## Assignment
Start at the line that contains "number of re-executions.". Repeat it and each line after it, exactly, up to and including the final line of the data.

## Source texts of formatted documents
=-=-=

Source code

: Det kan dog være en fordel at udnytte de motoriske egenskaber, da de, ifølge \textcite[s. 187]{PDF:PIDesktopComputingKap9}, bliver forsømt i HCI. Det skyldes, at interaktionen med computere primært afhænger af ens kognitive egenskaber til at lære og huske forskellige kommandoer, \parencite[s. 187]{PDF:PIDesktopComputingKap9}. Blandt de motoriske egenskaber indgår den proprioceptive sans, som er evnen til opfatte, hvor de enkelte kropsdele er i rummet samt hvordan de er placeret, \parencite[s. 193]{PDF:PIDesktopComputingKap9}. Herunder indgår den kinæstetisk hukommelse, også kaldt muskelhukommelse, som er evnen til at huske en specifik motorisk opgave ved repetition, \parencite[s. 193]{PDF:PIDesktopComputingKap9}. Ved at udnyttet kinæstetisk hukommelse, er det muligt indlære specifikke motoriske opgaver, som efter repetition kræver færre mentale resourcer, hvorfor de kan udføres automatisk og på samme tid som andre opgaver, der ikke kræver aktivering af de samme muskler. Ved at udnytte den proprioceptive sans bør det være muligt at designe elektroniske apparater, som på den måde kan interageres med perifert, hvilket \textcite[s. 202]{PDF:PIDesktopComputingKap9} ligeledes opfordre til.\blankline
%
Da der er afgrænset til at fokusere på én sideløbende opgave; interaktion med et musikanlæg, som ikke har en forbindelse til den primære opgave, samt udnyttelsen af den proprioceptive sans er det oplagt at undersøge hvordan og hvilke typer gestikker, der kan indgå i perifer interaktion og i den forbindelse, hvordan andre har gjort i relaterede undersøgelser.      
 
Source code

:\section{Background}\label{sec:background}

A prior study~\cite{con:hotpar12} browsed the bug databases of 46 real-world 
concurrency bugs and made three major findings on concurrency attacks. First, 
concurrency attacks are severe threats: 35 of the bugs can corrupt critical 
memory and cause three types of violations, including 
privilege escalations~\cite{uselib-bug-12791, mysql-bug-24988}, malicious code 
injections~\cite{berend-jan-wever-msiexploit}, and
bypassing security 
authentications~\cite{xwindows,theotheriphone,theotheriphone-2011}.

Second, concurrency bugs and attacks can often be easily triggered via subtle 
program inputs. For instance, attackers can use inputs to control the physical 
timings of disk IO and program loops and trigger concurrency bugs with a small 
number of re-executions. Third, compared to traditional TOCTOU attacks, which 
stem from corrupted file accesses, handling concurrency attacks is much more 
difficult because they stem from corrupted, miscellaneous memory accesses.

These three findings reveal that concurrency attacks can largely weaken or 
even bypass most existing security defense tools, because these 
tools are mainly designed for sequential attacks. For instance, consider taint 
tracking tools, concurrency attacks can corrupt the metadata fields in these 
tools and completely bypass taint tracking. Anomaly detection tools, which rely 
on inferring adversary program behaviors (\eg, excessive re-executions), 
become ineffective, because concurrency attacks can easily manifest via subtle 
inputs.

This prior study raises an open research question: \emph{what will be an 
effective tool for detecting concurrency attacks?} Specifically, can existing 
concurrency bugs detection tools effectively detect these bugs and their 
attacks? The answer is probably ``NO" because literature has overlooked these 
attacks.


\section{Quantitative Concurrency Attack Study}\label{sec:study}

=-=-=

## Task answer
number of re-executions. Third, compared to traditional TOCTOU attacks, which 
stem from corrupted file accesses, handling concurrency attacks is much more 
difficult because they stem from corrupted, miscellaneous memory accesses.

These three findings reveal that concurrency attacks can largely weaken or 
even bypass most existing security defense tools, because these 
tools are mainly designed for sequential attacks. For instance, consider taint 
tracking tools, concurrency attacks can corrupt the metadata fields in these 
tools and completely bypass taint tracking. Anomaly detection tools, which rely 
on inferring adversary program behaviors (\eg, excessive re-executions), 
become ineffective, because concurrency attacks can easily manifest via subtle 
inputs.

This prior study raises an open research question: \emph{what will be an 
effective tool for detecting concurrency attacks?} Specifically, can existing 
concurrency bugs detection tools effectively detect these bugs and their 
attacks? The answer is probably ``NO" because literature has overlooked these 
attacks.


\section{Quantitative Concurrency Attack Study}\label{sec:study}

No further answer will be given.